Das scheint jetzt anders zu sein. Anlass war die Konferenz der AFD mit anderen Neonazis in einer Berliner Villa, wo über die „Remigration von Ausländern“ gesprochen wurde. Von der CDU über die Parteien der Bundesregierung, die beiden Parteien der Linken, Die Linke und BSW, bis zur Antifa-Szene warnen alle vor dem Aufstieg der AFD. Und die vielen Menschen zeigen, dass sie keine Nazis an der Macht wollen.

Bundespräsident Frank-Walter Steinmeier sagte er in einer am Sonntag veröffentlichten Videobotschaft. „Sie verteidigen unsere Republik und unser Grundgesetz gegen seine Feinde. Sie verteidigen unsere Menschlichkeit.“ Und da wird es würdig, die Frage aufzuwerfen, was es bedeutet, wenn ein Bundespräsident, der Hartz IV mitzuverantworten hat, der Murat Kurnaz als Verantwortlicher im Bundeskanzleramt seinerzeit in Guantanamo verrotten ließ und der den Streubombeneinsatz befürwortet, von Menschlichkeit spricht.

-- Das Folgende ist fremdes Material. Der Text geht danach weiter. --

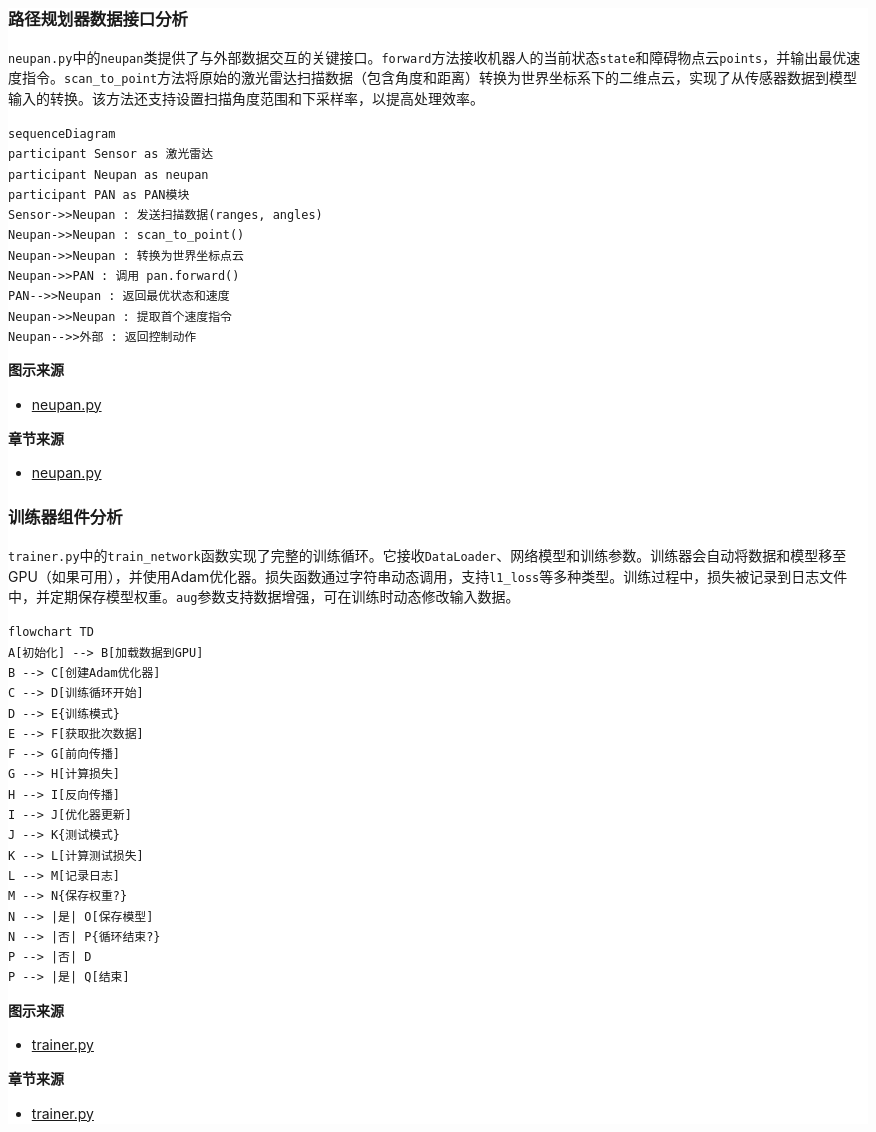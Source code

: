 ### 路径规划器数据接口分析
`neupan.py`中的`neupan`类提供了与外部数据交互的关键接口。`forward`方法接收机器人的当前状态`state`和障碍物点云`points`，并输出最优速度指令。`scan_to_point`方法将原始的激光雷达扫描数据（包含角度和距离）转换为世界坐标系下的二维点云，实现了从传感器数据到模型输入的转换。该方法还支持设置扫描角度范围和下采样率，以提高处理效率。

```mermaid
sequenceDiagram
participant Sensor as 激光雷达
participant Neupan as neupan
participant PAN as PAN模块
Sensor->>Neupan : 发送扫描数据(ranges, angles)
Neupan->>Neupan : scan_to_point()
Neupan->>Neupan : 转换为世界坐标点云
Neupan->>PAN : 调用 pan.forward()
PAN-->>Neupan : 返回最优状态和速度
Neupan->>Neupan : 提取首个速度指令
Neupan-->>外部 : 返回控制动作
```

**图示来源**  
- [neupan.py](file://NeuPAN/neupan/neupan.py#L1-L402)

**章节来源**  
- [neupan.py](file://NeuPAN/neupan/neupan.py#L1-L402)

### 训练器组件分析
`trainer.py`中的`train_network`函数实现了完整的训练循环。它接收`DataLoader`、网络模型和训练参数。训练器会自动将数据和模型移至GPU（如果可用），并使用Adam优化器。损失函数通过字符串动态调用，支持`l1_loss`等多种类型。训练过程中，损失被记录到日志文件中，并定期保存模型权重。`aug`参数支持数据增强，可在训练时动态修改输入数据。

```mermaid
flowchart TD
A[初始化] --> B[加载数据到GPU]
B --> C[创建Adam优化器]
C --> D[训练循环开始]
D --> E{训练模式}
E --> F[获取批次数据]
F --> G[前向传播]
G --> H[计算损失]
H --> I[反向传播]
I --> J[优化器更新]
J --> K{测试模式}
K --> L[计算测试损失]
L --> M[记录日志]
M --> N{保存权重?}
N --> |是| O[保存模型]
N --> |否| P{循环结束?}
P --> |否| D
P --> |是| Q[结束]
```

**图示来源**  
- [trainer.py](file://mpc-mpnet-py/mpnet/training_utils/trainer.py#L1-L89)

**章节来源**  
- [trainer.py](file://mpc-mpnet-py/mpnet/training_utils/trainer.py#L1-L89)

Oder was bedeutet es, wenn die Bundesregierung am Tag vor den großen Demonstrationen ein Gesetzespaket eingebracht hat, dass das „Abschieben im großen Stil“ (Bundeskanzler Scholz) erleichtert? Oder was bedeutet es, wenn der CDU-Vorsitzende Friedrich Merz zwar nicht von Remigration spricht, sondern von 26 Vorschlägen zur Begrenzung der Migration in Deutschland? Gleichzeitig wird von CDU bis zu den Grünen die militärische Eskalationspolitik in allen Teilen der Welt (Ukraine, Gaza, Jemen, Iran, Saudi-Arabien, Ägypten, Sahelzone, China) unterstützt, die wiederum zu neuen Fluchtbewegungen führt.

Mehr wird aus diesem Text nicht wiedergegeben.